CDC mask guidelines vary based on a county’s risk status, which it determines through metrics including hospital beds being used, hospital admissions and the total number of new COVID-19 cases. Under the CDC methodology, seven Alabama counties were at medium risk Tuesday and the rest were at low risk. Morgan and Lawrence counties are considered low risk, with no masking recommendations for those without symptoms. Limestone is medium risk.
In medium risk counties like Limestone, the CDC recommends that people who are vulnerable to COVID complications — including those who are over 65, immunocompromised or with underlying medical conditions — speak with a doctor about wearing a mask in public and immediately test for the coronavirus if symptoms appear so they can receive timely antiviral medicines.
For the CDC’s county-level COVID recommendations, go to www.cdc.gov/coronavirus/2019-ncov/your-health.
Potential variant from China
The immunocompromised and elderly, Judd said, “will want to wear the mask regularly anytime they’re out in public with people that are outside of their regular social bubble,” regardless of their county’s risk level.
Judd said the spike in COVID cases in China is worrisome because epidemiologists fear it will lead to more variants.

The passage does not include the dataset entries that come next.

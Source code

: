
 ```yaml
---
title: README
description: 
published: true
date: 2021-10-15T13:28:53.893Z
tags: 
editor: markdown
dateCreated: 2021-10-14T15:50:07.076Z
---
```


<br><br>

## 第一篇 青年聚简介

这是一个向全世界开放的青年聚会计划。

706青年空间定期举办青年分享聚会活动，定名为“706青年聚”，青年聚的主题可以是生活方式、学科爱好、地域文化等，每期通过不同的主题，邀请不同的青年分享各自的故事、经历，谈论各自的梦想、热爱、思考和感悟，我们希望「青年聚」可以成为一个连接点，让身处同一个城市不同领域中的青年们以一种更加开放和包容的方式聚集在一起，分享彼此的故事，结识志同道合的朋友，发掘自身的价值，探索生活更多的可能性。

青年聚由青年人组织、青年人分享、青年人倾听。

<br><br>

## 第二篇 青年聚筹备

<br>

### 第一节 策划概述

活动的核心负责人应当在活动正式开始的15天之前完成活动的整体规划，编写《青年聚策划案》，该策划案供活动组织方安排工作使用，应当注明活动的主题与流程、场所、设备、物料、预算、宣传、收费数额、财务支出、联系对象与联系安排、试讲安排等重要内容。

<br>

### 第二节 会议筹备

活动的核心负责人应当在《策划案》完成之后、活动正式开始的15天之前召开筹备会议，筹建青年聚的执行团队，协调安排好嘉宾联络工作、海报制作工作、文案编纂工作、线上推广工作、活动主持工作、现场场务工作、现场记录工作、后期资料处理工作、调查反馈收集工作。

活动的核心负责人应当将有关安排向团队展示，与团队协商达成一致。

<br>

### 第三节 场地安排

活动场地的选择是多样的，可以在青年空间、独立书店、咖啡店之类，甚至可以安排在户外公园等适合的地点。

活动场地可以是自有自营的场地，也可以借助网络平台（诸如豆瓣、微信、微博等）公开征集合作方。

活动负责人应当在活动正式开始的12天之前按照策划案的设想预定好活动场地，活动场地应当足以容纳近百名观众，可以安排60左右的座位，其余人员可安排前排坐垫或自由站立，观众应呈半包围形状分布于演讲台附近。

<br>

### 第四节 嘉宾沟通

“We know that China has a very large population and they haven’t had a lot of COVID to date. Now that they’re picking up more in terms of the number of cases they’re having, it’s possible that the coronavirus could mutate in a way that could be a concern. But we haven’t seen it yet,” she said.
The best way to guard against the next surge, Judd said, is obvious.
“Vaccination and booster is key. That will keep you out of the hospital. It may not keep you from getting the (coronavirus) infection, but it will keep you out of the hospital and hopefully keep you from dying,” she said.
She also encouraged people to pay close attention to infection rates in their community.
“Listen to the health department and local health authorities. When they say, ‘We’re approaching another surge; it’s time to start masking again,’ it will be a good time to pull that mask back out, dust it off, and wear it again.”